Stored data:
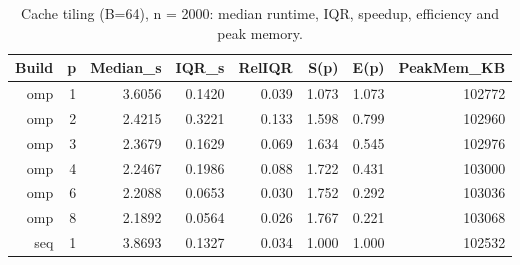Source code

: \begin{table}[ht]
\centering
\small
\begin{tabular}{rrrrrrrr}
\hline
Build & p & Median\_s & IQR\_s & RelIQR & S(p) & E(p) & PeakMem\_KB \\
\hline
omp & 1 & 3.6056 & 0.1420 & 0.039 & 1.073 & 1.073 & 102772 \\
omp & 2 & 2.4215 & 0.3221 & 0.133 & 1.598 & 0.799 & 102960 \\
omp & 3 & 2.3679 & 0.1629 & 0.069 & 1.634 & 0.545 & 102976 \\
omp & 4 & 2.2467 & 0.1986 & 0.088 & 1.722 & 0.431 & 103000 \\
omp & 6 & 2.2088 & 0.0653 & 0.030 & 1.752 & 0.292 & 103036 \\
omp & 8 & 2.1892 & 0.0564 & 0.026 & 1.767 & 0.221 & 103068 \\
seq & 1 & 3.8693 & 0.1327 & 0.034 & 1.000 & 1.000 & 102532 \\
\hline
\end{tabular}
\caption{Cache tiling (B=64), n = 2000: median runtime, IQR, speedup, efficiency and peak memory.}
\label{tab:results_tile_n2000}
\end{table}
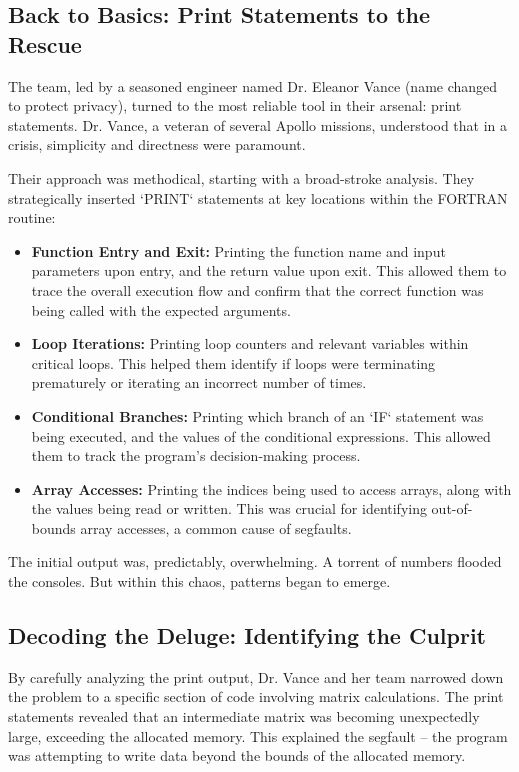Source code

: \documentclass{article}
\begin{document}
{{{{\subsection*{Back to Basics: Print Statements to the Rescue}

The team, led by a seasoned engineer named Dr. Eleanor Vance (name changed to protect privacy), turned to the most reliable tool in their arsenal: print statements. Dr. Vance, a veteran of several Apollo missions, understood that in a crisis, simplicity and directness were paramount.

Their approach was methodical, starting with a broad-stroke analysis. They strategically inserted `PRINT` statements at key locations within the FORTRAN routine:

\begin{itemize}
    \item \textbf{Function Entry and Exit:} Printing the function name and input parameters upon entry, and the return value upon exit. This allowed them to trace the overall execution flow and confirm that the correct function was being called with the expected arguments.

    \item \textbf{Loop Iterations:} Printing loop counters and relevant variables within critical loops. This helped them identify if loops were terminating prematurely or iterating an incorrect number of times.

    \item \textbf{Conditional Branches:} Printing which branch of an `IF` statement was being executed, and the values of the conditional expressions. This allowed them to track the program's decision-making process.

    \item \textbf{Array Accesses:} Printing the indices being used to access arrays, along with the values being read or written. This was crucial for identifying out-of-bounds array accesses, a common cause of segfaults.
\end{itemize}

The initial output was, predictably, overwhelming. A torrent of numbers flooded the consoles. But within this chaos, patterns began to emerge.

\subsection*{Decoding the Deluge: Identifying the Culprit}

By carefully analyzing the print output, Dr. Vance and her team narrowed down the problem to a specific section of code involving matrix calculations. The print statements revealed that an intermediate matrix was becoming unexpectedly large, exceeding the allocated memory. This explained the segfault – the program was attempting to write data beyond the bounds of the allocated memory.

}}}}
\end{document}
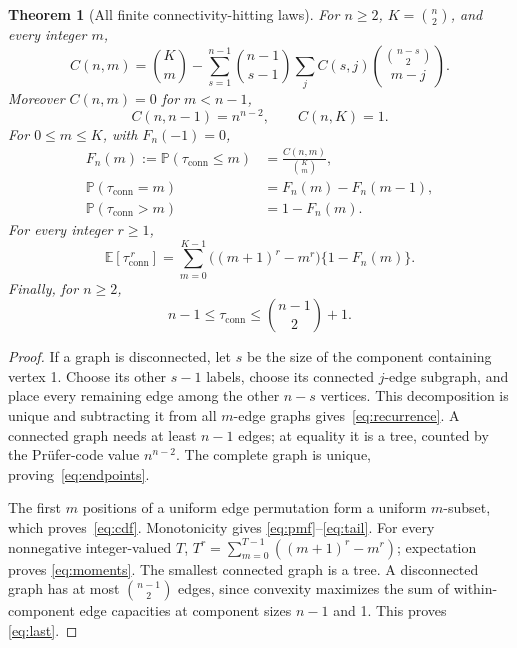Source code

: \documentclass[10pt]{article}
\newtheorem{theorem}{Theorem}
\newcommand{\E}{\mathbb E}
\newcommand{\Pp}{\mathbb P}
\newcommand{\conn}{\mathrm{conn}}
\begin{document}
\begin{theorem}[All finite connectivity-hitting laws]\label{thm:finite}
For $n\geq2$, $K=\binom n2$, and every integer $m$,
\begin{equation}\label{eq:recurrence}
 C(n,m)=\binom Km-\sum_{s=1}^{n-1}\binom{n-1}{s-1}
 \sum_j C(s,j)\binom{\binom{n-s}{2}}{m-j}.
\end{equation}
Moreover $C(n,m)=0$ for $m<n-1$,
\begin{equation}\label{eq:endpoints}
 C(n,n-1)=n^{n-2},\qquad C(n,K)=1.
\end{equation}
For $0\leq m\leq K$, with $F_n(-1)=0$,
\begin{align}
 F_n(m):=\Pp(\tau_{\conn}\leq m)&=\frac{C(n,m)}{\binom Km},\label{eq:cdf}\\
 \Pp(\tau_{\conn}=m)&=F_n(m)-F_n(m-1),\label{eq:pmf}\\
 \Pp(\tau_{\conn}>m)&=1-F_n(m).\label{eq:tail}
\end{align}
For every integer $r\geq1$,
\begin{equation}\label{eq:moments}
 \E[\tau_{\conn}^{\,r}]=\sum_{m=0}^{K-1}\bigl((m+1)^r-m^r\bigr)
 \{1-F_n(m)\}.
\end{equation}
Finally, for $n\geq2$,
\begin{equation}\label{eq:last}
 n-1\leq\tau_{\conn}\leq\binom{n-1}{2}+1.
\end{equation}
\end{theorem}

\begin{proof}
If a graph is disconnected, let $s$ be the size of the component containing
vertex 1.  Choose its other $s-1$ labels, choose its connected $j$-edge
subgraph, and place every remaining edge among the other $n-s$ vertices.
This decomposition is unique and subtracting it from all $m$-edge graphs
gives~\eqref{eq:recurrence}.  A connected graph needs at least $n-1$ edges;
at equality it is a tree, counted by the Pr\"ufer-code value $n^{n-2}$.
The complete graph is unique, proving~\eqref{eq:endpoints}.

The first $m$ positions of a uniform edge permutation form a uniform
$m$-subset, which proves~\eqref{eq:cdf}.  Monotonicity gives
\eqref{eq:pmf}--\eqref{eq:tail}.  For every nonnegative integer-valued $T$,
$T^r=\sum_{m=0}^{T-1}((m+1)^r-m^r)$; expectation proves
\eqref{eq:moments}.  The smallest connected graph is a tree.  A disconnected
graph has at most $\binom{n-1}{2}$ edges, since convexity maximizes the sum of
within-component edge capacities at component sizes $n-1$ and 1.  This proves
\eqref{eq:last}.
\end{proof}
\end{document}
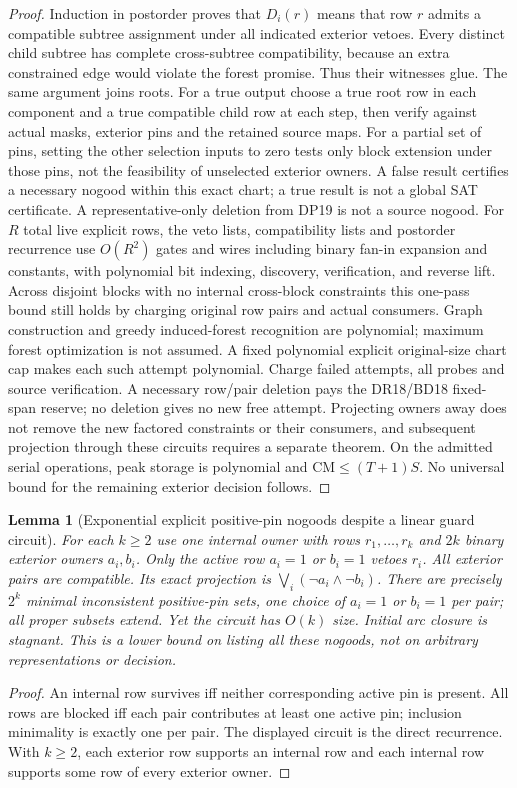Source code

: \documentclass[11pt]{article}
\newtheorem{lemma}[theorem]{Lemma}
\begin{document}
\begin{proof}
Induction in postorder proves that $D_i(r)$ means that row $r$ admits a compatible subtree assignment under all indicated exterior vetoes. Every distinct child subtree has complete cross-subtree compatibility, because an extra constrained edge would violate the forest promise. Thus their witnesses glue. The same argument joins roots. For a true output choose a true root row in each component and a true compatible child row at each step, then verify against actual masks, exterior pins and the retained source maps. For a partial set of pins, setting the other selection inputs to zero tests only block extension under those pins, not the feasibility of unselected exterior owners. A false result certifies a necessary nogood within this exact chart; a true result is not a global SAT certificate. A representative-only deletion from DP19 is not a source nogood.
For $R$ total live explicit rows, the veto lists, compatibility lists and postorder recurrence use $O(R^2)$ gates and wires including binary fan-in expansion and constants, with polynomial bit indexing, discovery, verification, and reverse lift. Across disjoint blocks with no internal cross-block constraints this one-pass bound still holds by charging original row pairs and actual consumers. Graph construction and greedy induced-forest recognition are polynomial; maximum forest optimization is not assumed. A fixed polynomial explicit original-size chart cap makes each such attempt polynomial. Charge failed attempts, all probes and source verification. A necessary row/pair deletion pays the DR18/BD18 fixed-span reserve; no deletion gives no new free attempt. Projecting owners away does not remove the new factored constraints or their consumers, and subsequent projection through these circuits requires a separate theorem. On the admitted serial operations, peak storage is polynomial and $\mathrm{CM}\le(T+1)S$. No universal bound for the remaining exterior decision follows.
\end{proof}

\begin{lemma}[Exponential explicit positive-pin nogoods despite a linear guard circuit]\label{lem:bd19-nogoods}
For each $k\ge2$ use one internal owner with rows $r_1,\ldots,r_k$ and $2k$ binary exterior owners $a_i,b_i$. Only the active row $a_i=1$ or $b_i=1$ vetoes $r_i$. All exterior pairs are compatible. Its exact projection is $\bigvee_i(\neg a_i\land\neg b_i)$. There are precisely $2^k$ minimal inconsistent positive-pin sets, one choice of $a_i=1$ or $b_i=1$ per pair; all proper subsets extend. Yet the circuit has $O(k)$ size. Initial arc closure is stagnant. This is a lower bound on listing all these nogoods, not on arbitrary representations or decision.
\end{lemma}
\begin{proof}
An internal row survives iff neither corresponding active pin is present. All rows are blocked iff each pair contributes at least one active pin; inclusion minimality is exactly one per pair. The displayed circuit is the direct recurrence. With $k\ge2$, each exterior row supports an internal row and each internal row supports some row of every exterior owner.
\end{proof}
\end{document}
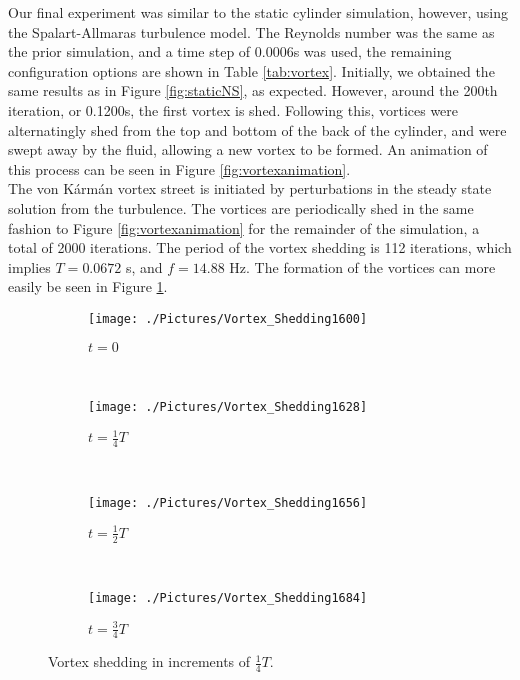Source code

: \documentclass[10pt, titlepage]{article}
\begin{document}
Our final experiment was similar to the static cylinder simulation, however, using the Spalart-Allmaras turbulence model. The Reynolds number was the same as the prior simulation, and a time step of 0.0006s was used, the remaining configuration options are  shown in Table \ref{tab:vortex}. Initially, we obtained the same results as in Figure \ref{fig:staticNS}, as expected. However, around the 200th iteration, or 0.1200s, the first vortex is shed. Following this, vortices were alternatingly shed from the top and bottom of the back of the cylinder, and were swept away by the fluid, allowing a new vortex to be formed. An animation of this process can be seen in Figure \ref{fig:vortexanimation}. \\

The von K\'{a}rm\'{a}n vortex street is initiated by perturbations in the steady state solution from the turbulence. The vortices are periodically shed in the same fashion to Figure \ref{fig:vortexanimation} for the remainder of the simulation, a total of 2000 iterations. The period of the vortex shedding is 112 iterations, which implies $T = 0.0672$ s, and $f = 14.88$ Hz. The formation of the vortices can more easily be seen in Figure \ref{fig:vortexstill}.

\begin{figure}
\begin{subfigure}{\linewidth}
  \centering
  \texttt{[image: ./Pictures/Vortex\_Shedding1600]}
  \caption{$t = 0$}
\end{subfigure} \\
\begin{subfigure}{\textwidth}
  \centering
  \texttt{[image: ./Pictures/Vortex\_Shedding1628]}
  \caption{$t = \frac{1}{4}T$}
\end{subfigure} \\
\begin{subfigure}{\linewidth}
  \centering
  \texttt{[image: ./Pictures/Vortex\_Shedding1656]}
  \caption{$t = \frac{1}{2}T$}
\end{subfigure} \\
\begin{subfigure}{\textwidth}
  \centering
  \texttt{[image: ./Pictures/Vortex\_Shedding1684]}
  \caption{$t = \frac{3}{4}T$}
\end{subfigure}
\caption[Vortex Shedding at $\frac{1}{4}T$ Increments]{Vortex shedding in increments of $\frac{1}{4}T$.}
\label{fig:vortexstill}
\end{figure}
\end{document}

= ACTION ITEM =
In the records, which lines use the word "vetoes"? Report them.

= FINAL ANSWER =
Induction in postorder proves that $D_i(r)$ means that row $r$ admits a compatible subtree assignment under all indicated exterior vetoes. Every distinct child subtree has complete cross-subtree compatibility, because an extra constrained edge would violate the forest promise. Thus their witnesses glue. The same argument joins roots. For a true output choose a true root row in each component and a true compatible child row at each step, then verify against actual masks, exterior pins and the retained source maps. For a partial set of pins, setting the other selection inputs to zero tests only block extension under those pins, not the feasibility of unselected exterior owners. A false result certifies a necessary nogood within this exact chart; a true result is not a global SAT certificate. A representative-only deletion from DP19 is not a source nogood.
For each $k\ge2$ use one internal owner with rows $r_1,\ldots,r_k$ and $2k$ binary exterior owners $a_i,b_i$. Only the active row $a_i=1$ or $b_i=1$ vetoes $r_i$. All exterior pairs are compatible. Its exact projection is $\bigvee_i(\neg a_i\land\neg b_i)$. There are precisely $2^k$ minimal inconsistent positive-pin sets, one choice of $a_i=1$ or $b_i=1$ per pair; all proper subsets extend. Yet the circuit has $O(k)$ size. Initial arc closure is stagnant. This is a lower bound on listing all these nogoods, not on arbitrary representations or decision.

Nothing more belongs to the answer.